[[ Data listing open ]]
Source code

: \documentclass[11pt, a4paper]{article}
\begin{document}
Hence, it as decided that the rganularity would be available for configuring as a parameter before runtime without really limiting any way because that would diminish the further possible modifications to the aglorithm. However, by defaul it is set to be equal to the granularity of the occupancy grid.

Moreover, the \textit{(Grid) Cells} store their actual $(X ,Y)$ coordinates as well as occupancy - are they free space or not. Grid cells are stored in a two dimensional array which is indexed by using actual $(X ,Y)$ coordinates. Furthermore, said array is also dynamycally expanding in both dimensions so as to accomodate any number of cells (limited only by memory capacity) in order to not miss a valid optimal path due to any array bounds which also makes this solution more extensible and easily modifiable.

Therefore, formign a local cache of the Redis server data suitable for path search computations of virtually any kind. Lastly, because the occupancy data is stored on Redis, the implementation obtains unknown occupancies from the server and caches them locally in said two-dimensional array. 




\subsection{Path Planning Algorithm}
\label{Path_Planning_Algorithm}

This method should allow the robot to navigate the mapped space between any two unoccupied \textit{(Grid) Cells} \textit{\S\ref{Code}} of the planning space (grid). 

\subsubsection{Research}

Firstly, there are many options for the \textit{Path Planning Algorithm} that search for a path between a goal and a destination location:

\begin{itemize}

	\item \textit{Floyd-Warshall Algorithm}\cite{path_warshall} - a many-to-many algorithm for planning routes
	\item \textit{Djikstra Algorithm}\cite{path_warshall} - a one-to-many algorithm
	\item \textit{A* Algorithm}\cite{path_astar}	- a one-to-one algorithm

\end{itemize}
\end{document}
[[ Data listing closed ]]
Problem description:
Reproduce the data. Match each line exactly.

Response box:
Source code

: \documentclass[11pt, a4paper]{article}
\begin{document}
Hence, it as decided that the rganularity would be available for configuring as a parameter before runtime without really limiting any way because that would diminish the further possible modifications to the aglorithm. However, by defaul it is set to be equal to the granularity of the occupancy grid.

Moreover, the \textit{(Grid) Cells} store their actual $(X ,Y)$ coordinates as well as occupancy - are they free space or not. Grid cells are stored in a two dimensional array which is indexed by using actual $(X ,Y)$ coordinates. Furthermore, said array is also dynamycally expanding in both dimensions so as to accomodate any number of cells (limited only by memory capacity) in order to not miss a valid optimal path due to any array bounds which also makes this solution more extensible and easily modifiable.

Therefore, formign a local cache of the Redis server data suitable for path search computations of virtually any kind. Lastly, because the occupancy data is stored on Redis, the implementation obtains unknown occupancies from the server and caches them locally in said two-dimensional array. 




\subsection{Path Planning Algorithm}
\label{Path_Planning_Algorithm}

This method should allow the robot to navigate the mapped space between any two unoccupied \textit{(Grid) Cells} \textit{\S\ref{Code}} of the planning space (grid). 

\subsubsection{Research}

Firstly, there are many options for the \textit{Path Planning Algorithm} that search for a path between a goal and a destination location:

\begin{itemize}

	\item \textit{Floyd-Warshall Algorithm}\cite{path_warshall} - a many-to-many algorithm for planning routes
	\item \textit{Djikstra Algorithm}\cite{path_warshall} - a one-to-many algorithm
	\item \textit{A* Algorithm}\cite{path_astar}	- a one-to-one algorithm

\end{itemize}
\end{document}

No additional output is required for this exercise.